- Court: Employment Appeal Tribunal
- Citation: [2007] IRLR 232, [2007] ICR 680

Case opinions
- Judge Peter Clark

Keywords
- Sex discrimination, mutual trust and confidence

= Baldwin v Brighton and Hove City Council =

UK labour law case

Baldwin v Brighton and Hove City Council [2007] IRLR 232 is a UK labour law case, concerning gender discrimination and the implied term of mutual trust and confidence.

==Facts==
Andy Baldwin underwent gender reassignment while working in a temporary post as a Lesbian Gay and Bisexual Community Safety Development Officer with Brighton and Hove City Council. He changed his name after December 2002 to Andy. Also in December, the temporary post ended because funding ran out, but the appointment was extended to January 2003 to let him apply for a new post. On 24 January he resigned, and claimed for sex discrimination under s 2A SDA 1975 because he alleged that a Reverend David Miller, who had been appointed as a member of the panel interviewing for alternative posts, was transphobic. Mr Andy Baldwin also claimed for constructive unfair dismissal because in permitting a discriminatory work environment with an unfair selection procedure the employer breached the implied term of mutual trust and confidence.

==Judgment==
===Employment Tribunal===
The Employment tribunal held the interview panel member did not know Mr Baldwin was transsexual, and just being a panel member did not mean that he had ‘treated’ the Mr Baldwin in any way. Mr Baldwin resigned because the alternative post was inferior.
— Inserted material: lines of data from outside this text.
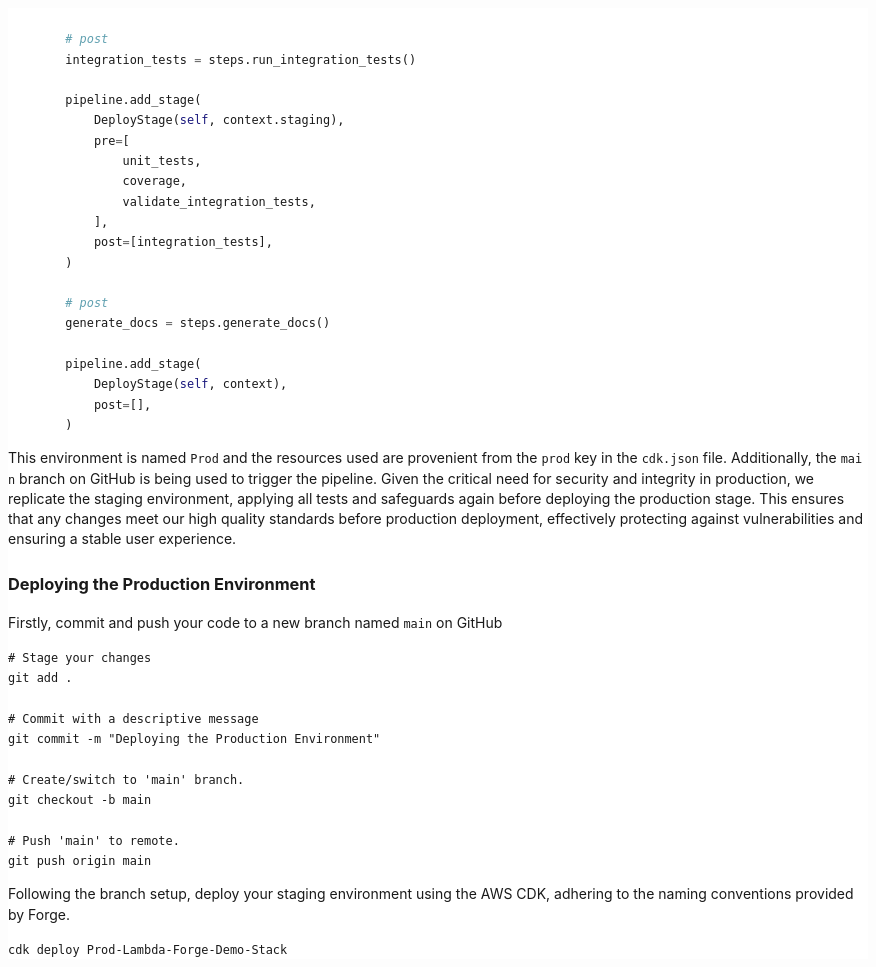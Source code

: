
 ```python

        # post
        integration_tests = steps.run_integration_tests()

        pipeline.add_stage(
            DeployStage(self, context.staging),
            pre=[
                unit_tests,
                coverage,
                validate_integration_tests,
            ],
            post=[integration_tests],
        )

        # post
        generate_docs = steps.generate_docs()

        pipeline.add_stage(
            DeployStage(self, context),
            post=[],
        )
```

This environment is named `Prod` and the resources used are provenient from the `prod` key in the `cdk.json` file. Additionally, the `main` branch on GitHub is being used to trigger the pipeline. Given the critical need for security and integrity in production, we replicate the staging environment, applying all tests and safeguards again before deploying the production stage. This ensures that any changes meet our high quality standards before production deployment, effectively protecting against vulnerabilities and ensuring a stable user experience.

### Deploying the Production Environment

Firstly, commit and push your code to a new branch named `main` on GitHub

```
# Stage your changes
git add .

# Commit with a descriptive message
git commit -m "Deploying the Production Environment"

# Create/switch to 'main' branch.
git checkout -b main

# Push 'main' to remote.
git push origin main
```

Following the branch setup, deploy your staging environment using the AWS CDK, adhering to the naming conventions provided by Forge.

```
cdk deploy Prod-Lambda-Forge-Demo-Stack
```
===Employment Appeal Tribunal===
Judge Peter Clark held the tribunal was right, because without knowledge of the transsexuality, the panel member was not treating Mr Baldwin in any way special, and it was not enough under s 2A SDA 1975 that he ‘would’ have been treated less favourably. He could not rely on his own perception that the panel might be biased against him.
Similarly there was no breach of mutual trust and confidence because the employers had no knowledge of the gender reassignment at the relevant time. So appointing some allegedly transphobic could not be conduct ‘calculated and likely’ to destroy mutual trust and confidence (the use of the word ‘and’ though, should have been ‘or’ in Mahmoud and Malik v BCCI SA). Judge Peter Clarke explained his reasoning for the case's failure as follows.

42 For the purposes of establishing breach of the implied term, Mr Harding focuses, in this appeal, on the Miller incident. Mr Swift submits that this aspect of the matter was not relied upon below as part of the claimant's case on constructive dismissal. It is not pleaded in the further and better particulars of claim and no application to amend was made below. Mr Harding points to para 150 of the further and better particulars, where it is contended that the claimant was forced out of his employment by, among other things, the appointment of Mr Miller (a transphobe) to the selection panel for the new post. However, that contention relies upon the employers having knowledge of the claimant being a transsexual. Otherwise their conduct, through Ms Beanlands, in appointing Mr Miller cannot be said to be conduct which objectively considered is likely to undermine trust and confidence. The tribunal found the employers did not have the necessary knowledge. What Mr Harding seeks to do, in our view impermissibly (see Meikle ), is to rely on the claimant's subjective view that such appointment undermined trust and confidence. That is the effect of para 42 of his written closing submissions below.

43 However, even if the breach contended for is made out, the claimant has a further difficulty. The tribunal (para 28.17) were not satisfied that the reason for the claimant's resignation was because of the employers' treatment of him. Further, at para 30.9.2, they found that even if Mr Miller had not been on the interview panel the claimant would not have applied for the new post because he saw it as a demotion. According to his resignation letter he would not, as he put it, collaborate in the reduction, downsizing, downgrading and devaluing of the crucial work on which he had been engaged.